[XML-SIG] PyExpat encoding (was: XML support in Python 1.6)
Thu, 1 Jun 2000 14:28:06 -0700 (PDT)
On Thu, 1 Jun 2000, Andrew M. Kuchling wrote:
> On Thu, Jun 01, 2000 at 12:56:28PM -0700, Greg Stein wrote:
> >IMO, we should have a fixed output format, which is the Expat default:
> I don't know; it seems a bit odd to parse a Unicode string and then
> have to convert from an 8-bit encoding back to Unicode in your
> character data handlers, attributes, etc. The problem is that it's
> also odd to parse a regular Python string and get back Unicode.
> OTOH, if Latin1-encoded XML has something like <!ENTITY unichar
> ޴> &unichar; in it, Unicode is the only thing it could possibly
Yes, Unicode is the only thing it can return.
BUT: it can return it as a Unicode object, or as a UTF-8 encoded string.
In other words, I think you're confusing the character set that Expat
operates with (Unicode) with the encoding of that charset (UTF-8 or
UTF-16; the latter is used by the Unicode object).
> Maybe PyExpat could attempt to convert its Unicode output
> into an 8-bit string (but using what encoding?), and only return
> Unicode if it has to.
> Hmmm... on the third hand, XML is a Unicode based standard, and
> sometimes returning Unicode and sometimes an 8-bit string is also
> strange. Maybe it's best to just always return Unicode, and leave
> further conversion to the caller.
> I think I'd go for the third option: always returning Unicode strings.
Expat is characterized by its speed.

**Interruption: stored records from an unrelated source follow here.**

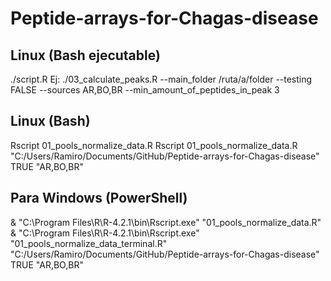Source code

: # Peptide-arrays-for-Chagas-disease


## Linux (Bash ejecutable)
./script.R
Ej: ./03_calculate_peaks.R --main_folder /ruta/a/folder --testing FALSE --sources AR,BO,BR --min_amount_of_peptides_in_peak 3


## Linux (Bash)
Rscript 01_pools_normalize_data.R
Rscript 01_pools_normalize_data.R "C:/Users/Ramiro/Documents/GitHub/Peptide-arrays-for-Chagas-disease" TRUE "AR,BO,BR" 


## Para Windows (PowerShell)
& "C:\Program Files\R\R-4.2.1\bin\Rscript.exe" "01_pools_normalize_data.R"
& "C:\Program Files\R\R-4.2.1\bin\Rscript.exe" "01_pools_normalize_data_terminal.R" "C:/Users/Ramiro/Documents/GitHub/Peptide-arrays-for-Chagas-disease" TRUE "AR,BO,BR" 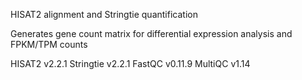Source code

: HISAT2 alignment and Stringtie quantification

Generates gene count matrix for differential expression analysis and FPKM/TPM counts

HISAT2 v2.2.1
Stringtie v2.2.1
FastQC v0.11.9
MultiQC v1.14
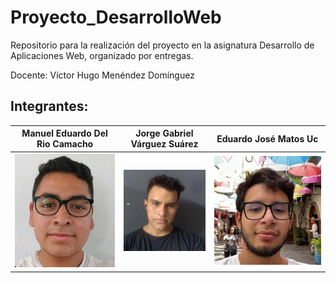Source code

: # Proyecto_DesarrolloWeb
Repositorio para la realización del proyecto en la asignatura Desarrollo de Aplicaciones Web, organizado por entregas.
 

Docente: Víctor Hugo Menéndez Domínguez

## Integrantes:

| Manuel Eduardo Del Rio Camacho | Jorge Gabriel Várguez Suárez | Eduardo José Matos Uc |
|-----------|-----------|-----------|
| ![](https://github.com/Edu343/Proyecto_DesarrolloWeb/blob/Artefactos/imagenes/Eduardo.jpg) | ![](https://github.com/Edu343/Proyecto_DesarrolloWeb/blob/Artefactos/imagenes/Jorge.jpeg)   | ![](https://github.com/Edu343/Proyecto_DesarrolloWeb/blob/Artefactos/imagenes/Matos.jpg)  |
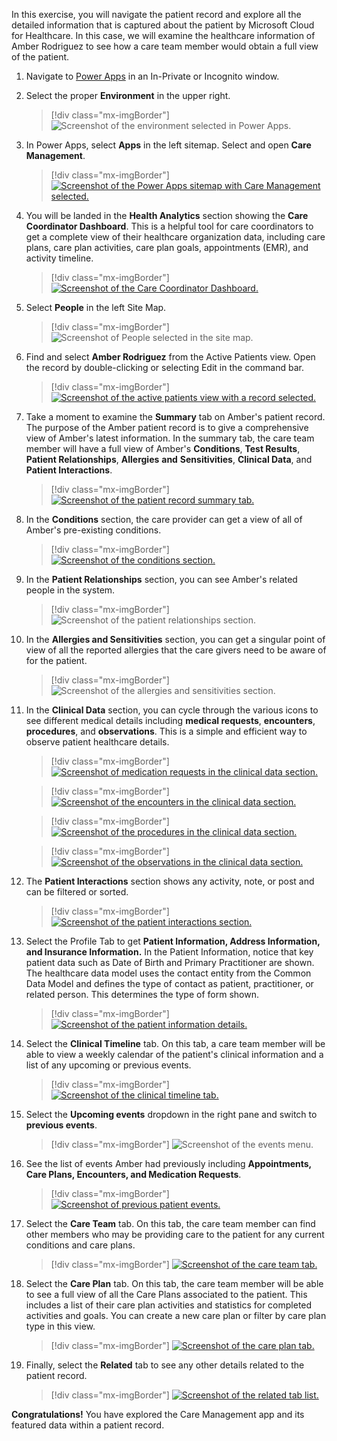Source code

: In this exercise, you will navigate the patient record and explore all the detailed information that is captured about the patient by Microsoft Cloud for Healthcare. In this case, we will examine the healthcare information of Amber Rodriguez to see how a care team member would obtain a full view of the patient.

1.  Navigate to [Power Apps](http://make.powerapps.com/?azure-portal=true) in an In-Private or Incognito window.

1.  Select the proper **Environment** in the upper right.

	> [!div class="mx-imgBorder"]
	> ![Screenshot of the environment selected in Power Apps.](../media/environment.png)

1.  In Power Apps, select **Apps** in the left sitemap. Select and open **Care Management**.

	> [!div class="mx-imgBorder"]
	> [![Screenshot of the Power Apps sitemap with Care Management selected.](../media/care-management-app.png)](../media/care-management-app.png#lightbox)

1.  You will be landed in the **Health Analytics** section showing the **Care Coordinator Dashboard**. This is a helpful tool for care coordinators to get a complete view of their healthcare organization data, including care plans, care plan activities, care plan goals, appointments (EMR), and activity timeline.

	> [!div class="mx-imgBorder"]
	> [![Screenshot of the Care Coordinator Dashboard.](../media/care-coordinator-dashboard.png)](../media/care-coordinator-dashboard.png#lightbox)

1.  Select **People** in the left Site Map.

	> [!div class="mx-imgBorder"]
	> ![Screenshot of People selected in the site map.](../media/people.png)

1.  Find and select **Amber Rodriguez** from the Active Patients view. Open the record by double-clicking or selecting Edit in the command bar.

	> [!div class="mx-imgBorder"]
	> [![Screenshot of the active patients view with a record selected.](../media/patient-record.png)](../media/patient-record.png#lightbox)

1.  Take a moment to examine the **Summary** tab on Amber's patient record. The purpose of the Amber patient record is to give a comprehensive view of Amber's latest information. In the summary tab, the care team member will have a full view of Amber's **Conditions**, **Test Results**, **Patient Relationships**, **Allergies** **and** **Sensitivities**, **Clinical Data**, and **Patient Interactions**.

	> [!div class="mx-imgBorder"]
	> [![Screenshot of the patient record summary tab.](../media/patient-summary.png)](../media/patient-summary.png#lightbox)

1.  In the **Conditions** section, the care provider can get a view of all of Amber's pre-existing conditions.

	> [!div class="mx-imgBorder"]
	> [![Screenshot of the conditions section.](../media/conditions.png)](../media/conditions.png#lightbox)

1.  In the **Patient Relationships** section, you can see Amber's related people in the system.

	> [!div class="mx-imgBorder"]
	> ![Screenshot of the patient relationships section.](../media/patient-relationships.png)

1. In the **Allergies and Sensitivities** section, you can get a singular point of view of all the reported allergies that the care givers need to be aware of for the patient.

	> [!div class="mx-imgBorder"]
	> ![Screenshot of the allergies and sensitivities section.](../media/allergies-sensitivities.png)

1. In the **Clinical Data** section, you can cycle through the various icons to see different medical details including **medical requests**, **encounters**, **procedures**, and **observations**. This is a simple and efficient way to observe patient healthcare details.

	> [!div class="mx-imgBorder"]
	> [![Screenshot of medication requests in the clinical data section.](../media/medication-requests.png)](../media/medication-requests.png#lightbox)
		
	> [!div class="mx-imgBorder"]
	> [![Screenshot of the encounters in the clinical data section.](../media/encounters.png)](../media/encounters.png#lightbox)

	> [!div class="mx-imgBorder"]
	> [![Screenshot of the procedures in the clinical data section.](../media/procedures.png)](../media/procedures.png#lightbox)

	> [!div class="mx-imgBorder"]
	> [![Screenshot of the observations in the clinical data section.](../media/observations.png)](../media/observations.png#lightbox)

1. The **Patient Interactions** section shows any activity, note, or post and can be filtered or sorted.

	> [!div class="mx-imgBorder"]
	> [![Screenshot of the patient interactions section.](../media/patient-interactions.png)](../media/patient-interactions.png#lightbox)

1. Select the Profile Tab to get **Patient Information, Address Information, and Insurance Information.** In the Patient Information, notice that key patient data such as Date of Birth and Primary Practitioner are shown. The healthcare data model uses the contact entity from the Common Data Model and defines the type of contact as patient, practitioner, or related person. This determines the type of form shown.

	> [!div class="mx-imgBorder"]
	> [![Screenshot of the patient information details.](../media/patient-information.png)](../media/patient-information.png#lightbox)

1. Select the **Clinical Timeline** tab. On this tab, a care team member will be able to view a weekly calendar of the patient's clinical information and a list of any upcoming or previous events.

	> [!div class="mx-imgBorder"]
	> [![Screenshot of the clinical timeline tab.](../media/clinical-timeline.png)](../media/clinical-timeline.png#lightbox)

1. Select the **Upcoming events** dropdown in the right pane and switch to **previous events**.

	> [!div class="mx-imgBorder"]
	> ![Screenshot of the events menu.](../media/events.png)

1. See the list of events Amber had previously including **Appointments, Care Plans, Encounters, and Medication Requests**.

	> [!div class="mx-imgBorder"]
	> [![Screenshot of previous patient events.](../media/previous-events.png)](../media/previous-events.png#lightbox)

1. Select the **Care Team** tab. On this tab, the care team member can find other members who may be providing care to the patient for any current conditions and care plans.

	> [!div class="mx-imgBorder"]
	> [![Screenshot of the care team tab.](../media/care-team.png)](../media/care-team.png#lightbox)

1. Select the **Care Plan** tab. On this tab, the care team member will be able to see a full view of all the Care Plans associated to the patient. This includes a list of their care plan activities and statistics for completed activities and goals. You can create a new care plan or filter by care plan type in this view.

	> [!div class="mx-imgBorder"]
	> [![Screenshot of the care plan tab.](../media/care-plan.png)](../media/care-plan.png#lightbox)

1. Finally, select the **Related** tab to see any other details related to the patient record.

	> [!div class="mx-imgBorder"]
	> [![Screenshot of the related tab list.](../media/related.png)](../media/related.png#lightbox)

**Congratulations!** You have explored the Care Management app and its featured data within a patient record.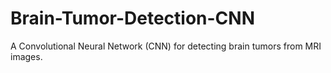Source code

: # Brain-Tumor-Detection-CNN
A Convolutional Neural Network (CNN) for detecting brain tumors from MRI images.
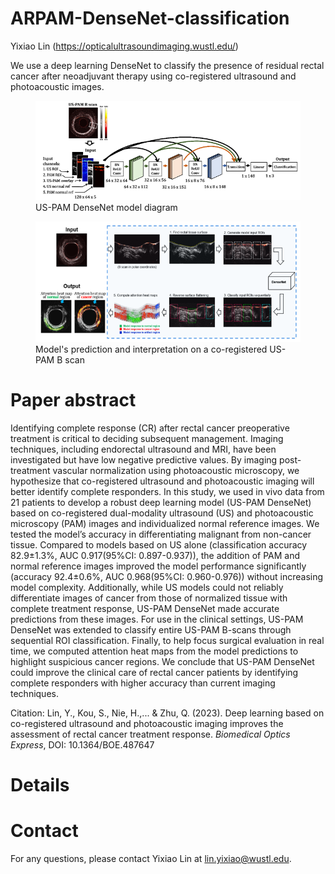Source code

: # ARPAM-DenseNet-classification
Yixiao Lin (https://opticalultrasoundimaging.wustl.edu/)


We use a deep learning DenseNet to classify the presence of residual rectal cancer after neoadjuvant therapy using co-registered ultrasound and photoacoustic images.
<figure>
  <img src="https://github.com/OpticalUltrasoundImaging/ARPAM-DenseNet-classification/blob/main/model%20diagram.PNG" alt="Model diagram">
  <figcaption>US-PAM DenseNet model diagram</figcaption>
</figure>

<figure>
  <img src="https://github.com/OpticalUltrasoundImaging/ARPAM-DenseNet-classification/blob/main/model%20prediction%20pipeline.PNG" alt="Model prediction">
  <figcaption>Model's prediction and interpretation on a co-registered US-PAM B scan</figcaption>
</figure>

# Paper abstract
Identifying complete response (CR) after rectal cancer preoperative treatment is critical to deciding subsequent management. Imaging techniques, including endorectal ultrasound and MRI, have been investigated but have low negative predictive values. By imaging post-treatment vascular normalization using photoacoustic microscopy, we hypothesize that co-registered ultrasound and photoacoustic imaging will better identify complete responders. In this study, we used in vivo data from 21 patients to develop a robust deep learning model (US-PAM DenseNet) based on co-registered dual-modality ultrasound (US) and photoacoustic microscopy (PAM) images and individualized normal reference images.  We tested the model’s accuracy in differentiating malignant from non-cancer tissue. Compared to models based on US alone (classification accuracy 82.9±1.3%, AUC 0.917(95%CI: 0.897-0.937)), the addition of PAM and normal reference images improved the model performance significantly (accuracy 92.4±0.6%, AUC 0.968(95%CI: 0.960-0.976)) without increasing model complexity. Additionally, while US models could not reliably differentiate images of cancer from those of normalized tissue with complete treatment response, US-PAM DenseNet made accurate predictions from these images. For use in the clinical settings, US-PAM DenseNet was extended to classify entire US-PAM B-scans through sequential ROI classification. Finally, to help focus surgical evaluation in real time, we computed attention heat maps from the model predictions to highlight suspicious cancer regions. We conclude that US-PAM DenseNet could improve the clinical care of rectal cancer patients by identifying complete responders with higher accuracy than current imaging techniques.

Citation: Lin, Y., Kou, S., Nie, H.,... & Zhu, Q. (2023). Deep learning based on co-registered ultrasound and photoacoustic imaging improves the assessment of rectal cancer treatment response. *Biomedical Optics Express*, DOI: 10.1364/BOE.487647

# Details

# Contact
For any questions, please contact Yixiao Lin at lin.yixiao@wustl.edu.
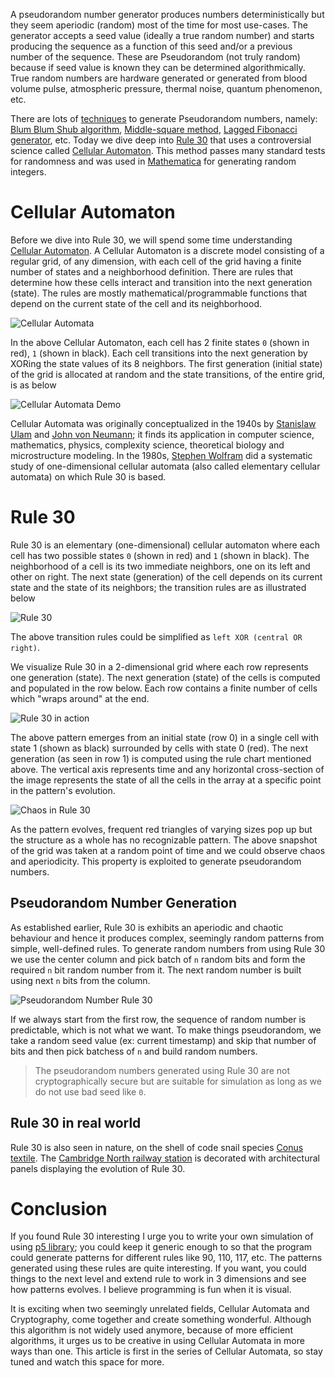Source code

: A pseudorandom number generator produces numbers deterministically but they seem aperiodic (random) most of the time for most use-cases. The generator accepts a seed value (ideally a true random number) and starts producing the sequence as a function of this seed and/or a previous number of the sequence. These are Pseudorandom (not truly random) because if seed value is known they can be determined algorithmically. True random numbers are hardware generated or generated from blood volume pulse, atmospheric pressure, thermal noise, quantum phenomenon, etc.

There are lots of [techniques](https://en.wikipedia.org/wiki/List_of_random_number_generators#Pseudorandom_number_generators_(PRNGs)) to generate Pseudorandom numbers, namely: [Blum Blum Shub algorithm](https://en.wikipedia.org/wiki/Blum_Blum_Shub), [Middle-square method](https://en.wikipedia.org/wiki/Middle-square_method), [Lagged Fibonacci generator](https://en.wikipedia.org/wiki/Lagged_Fibonacci_generator), etc. Today we dive deep into [Rule 30](https://en.wikipedia.org/wiki/Rule_30) that uses a controversial science called [Cellular Automaton](https://en.wikipedia.org/wiki/Cellular_automaton). This method passes many standard tests for randomness and was used in [Mathematica](https://www.wolfram.com/mathematica/online/) for generating random integers.

# Cellular Automaton
Before we dive into Rule 30, we will spend some time understanding [Cellular Automaton](https://en.wikipedia.org/wiki/Cellular_automaton). A Cellular Automaton is a discrete model consisting of a regular grid, of any dimension, with each cell of the grid having a finite number of states and a neighborhood definition. There are rules that determine how these cells interact and transition into the next generation (state). The rules are mostly mathematical/programmable functions that depend on the current state of the cell and its neighborhood.

![Cellular Automata](https://user-images.githubusercontent.com/4745789/74360178-9bcfe300-4dea-11ea-8c87-91005e89c881.png)

In the above Cellular Automaton, each cell has 2 finite states `0` (shown in red), `1` (shown in black). Each cell transitions into the next generation by XORing the state values of its 8 neighbors. The first generation (initial state) of the grid is allocated at random and the state transitions, of the entire grid, is as below

![Cellular Automata Demo](https://media.giphy.com/media/J27aUn6QIWZFnVWzEB/giphy.gif)

Cellular Automata was originally conceptualized in the 1940s by [Stanislaw Ulam](https://en.wikipedia.org/wiki/Stanislaw_Ulam) and [John von Neumann](https://en.wikipedia.org/wiki/John_von_Neumann); it finds its application in computer science, mathematics, physics, complexity science, theoretical biology and microstructure modeling. In the 1980s, [Stephen Wolfram](https://en.wikipedia.org/wiki/Stephen_Wolfram) did a systematic study of one-dimensional cellular automata (also called elementary cellular automata) on which Rule 30 is based.

# Rule 30
Rule 30 is an elementary (one-dimensional) cellular automaton where each cell has two possible states `0` (shown in red) and `1` (shown in black). The neighborhood of a cell is its two immediate neighbors, one on its left and other on right. The next state (generation) of the cell depends on its current state and the state of its neighbors; the transition rules are as illustrated below

![Rule 30](https://user-images.githubusercontent.com/4745789/74396927-78805480-4e39-11ea-8349-b6774d05a600.png)

The above transition rules could be simplified as `left XOR (central OR right)`.

We visualize Rule 30 in a 2-dimensional grid where each row represents one generation (state). The next generation (state) of the cells is computed and populated in the row below. Each row contains a finite number of cells which "wraps around" at the end.

![Rule 30 in action](https://media.giphy.com/media/d9YuURGwsOD8qVt8uE/giphy.gif)

The above pattern emerges from an initial state (row 0) in a single cell with state 1 (shown as black) surrounded by cells with state 0 (red). The next generation (as seen in row 1) is computed using the rule chart mentioned above. The vertical axis represents time and any horizontal cross-section of the image represents the state of all the cells in the array at a specific point in the pattern's evolution.

![Chaos in Rule 30](https://user-images.githubusercontent.com/4745789/74433188-f1a59900-4e85-11ea-970d-c60af22568ea.png)

As the pattern evolves, frequent red triangles of varying sizes pop up but the structure as a whole has no recognizable pattern. The above snapshot of the grid was taken at a random point of time and we could observe chaos and aperiodicity. This property is exploited to generate pseudorandom numbers.

## Pseudorandom Number Generation
As established earlier, Rule 30 is exhibits an aperiodic and chaotic behaviour and hence it produces complex, seemingly random patterns from simple, well-defined rules. To generate random numbers from using Rule 30 we use the center column and pick batch of `n` random bits and form the required `n` bit random number from it. The next random number is built using next `n` bits from the column.

![Pseudorandom Number Rule 30](https://user-images.githubusercontent.com/4745789/74435575-c2455b00-4e8a-11ea-835b-ca5f722dae9e.png)

If we always start from the first row, the sequence of random number is predictable, which is not what we want. To make things pseudorandom, we take a random seed value (ex: current timestamp) and skip that number of bits and then pick batchess of `n` and build random numbers.

> The pseudorandom numbers generated using Rule 30 are not cryptographically secure but are suitable for simulation as long as we do not use bad seed like `0`.

## Rule 30 in real world

Rule 30 is also seen in nature, on the shell of code snail species [Conus textile](https://en.wikipedia.org/wiki/Conus_textile). The [Cambridge North railway station](https://en.wikipedia.org/wiki/Cambridge_North_railway_station#Facilities) is decorated with architectural panels displaying the evolution of Rule 30.

# Conclusion
If you found Rule 30 interesting I urge you to write your own simulation of using [p5 library](https://p5js.org/); you could keep it generic enough to so that the program could generate patterns for different rules like 90, 110, 117, etc. The patterns generated using these rules are quite interesting. If you want, you could things to the next level and extend rule to work in 3 dimensions and see how patterns evolves. I believe programming is fun when it is visual.

It is exciting when two seemingly unrelated fields, Cellular Automata and Cryptography, come together and create something wonderful. Although this algorithm is not widely used anymore, because of more efficient algorithms, it urges us to be creative in using Cellular Automata in more ways than one. This article is first in the series of Cellular Automata, so stay tuned and watch this space for more.
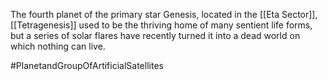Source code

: The fourth planet of the primary star Genesis, located in the <span class="political-bodies-places">[[Eta Sector]]</span>, <span class="political-bodies-places">[[Tetragenesis]]</span> used to be the thriving home of many sentient life forms, but a series of solar flares have recently turned it into a dead world on which nothing can live.

#PlanetandGroupOfArtificialSatellites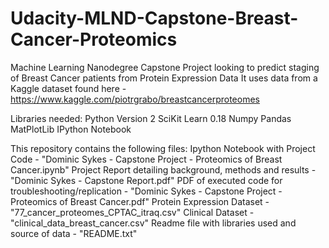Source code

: # Udacity-MLND-Capstone-Breast-Cancer-Proteomics
Machine Learning Nanodegree Capstone Project looking to predict staging of Breast Cancer patients from Protein Expression Data
It uses data from a Kaggle dataset found here - https://www.kaggle.com/piotrgrabo/breastcancerproteomes

Libraries needed:
Python Version 2
SciKit Learn 0.18
Numpy
Pandas
MatPlotLib
IPython Notebook

This repository contains the following files:
Ipython Notebook with Project Code - "Dominic Sykes - Capstone Project - Proteomics of Breast Cancer.ipynb"
Project Report detailing background, methods and results - "Dominic Sykes - Capstone Report.pdf"
PDF of executed code for troubleshooting/replication - "Dominic Sykes - Capstone Project - Proteomics of Breast Cancer.pdf"
Protein Expression Dataset - "77_cancer_proteomes_CPTAC_itraq.csv"
Clinical Dataset - "clinical_data_breast_cancer.csv"
Readme file with libraries used and source of data - "README.txt"
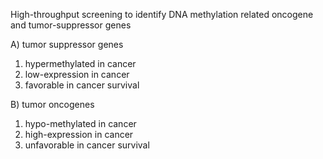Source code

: High-throughput screening to identify DNA methylation related oncogene and tumor-suppressor genes

A) tumor suppressor genes
1. hypermethylated in cancer
2. low-expression in cancer
3. favorable in cancer survival

B) tumor oncogenes
1. hypo-methylated in cancer
2. high-expression in cancer
3. unfavorable in cancer survival

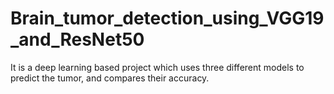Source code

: # Brain_tumor_detection_using_VGG19_and_ResNet50
It is a deep learning based  project which uses three different models to predict the tumor, and compares their accuracy.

Throwing conversions in there is not
going to help.
Yes, varying output is wrong. Expat's default is UTF-8. My recommendation
is to use UTF-8.
If somebody is adventurous, then they can add a flag to pyexpat that
states what encoding to use for the callbacks: UTF-8 or UnicodeObs. But
without that extra work, it "should" be UTF-8.
Greg Stein, http://www.lyra.org/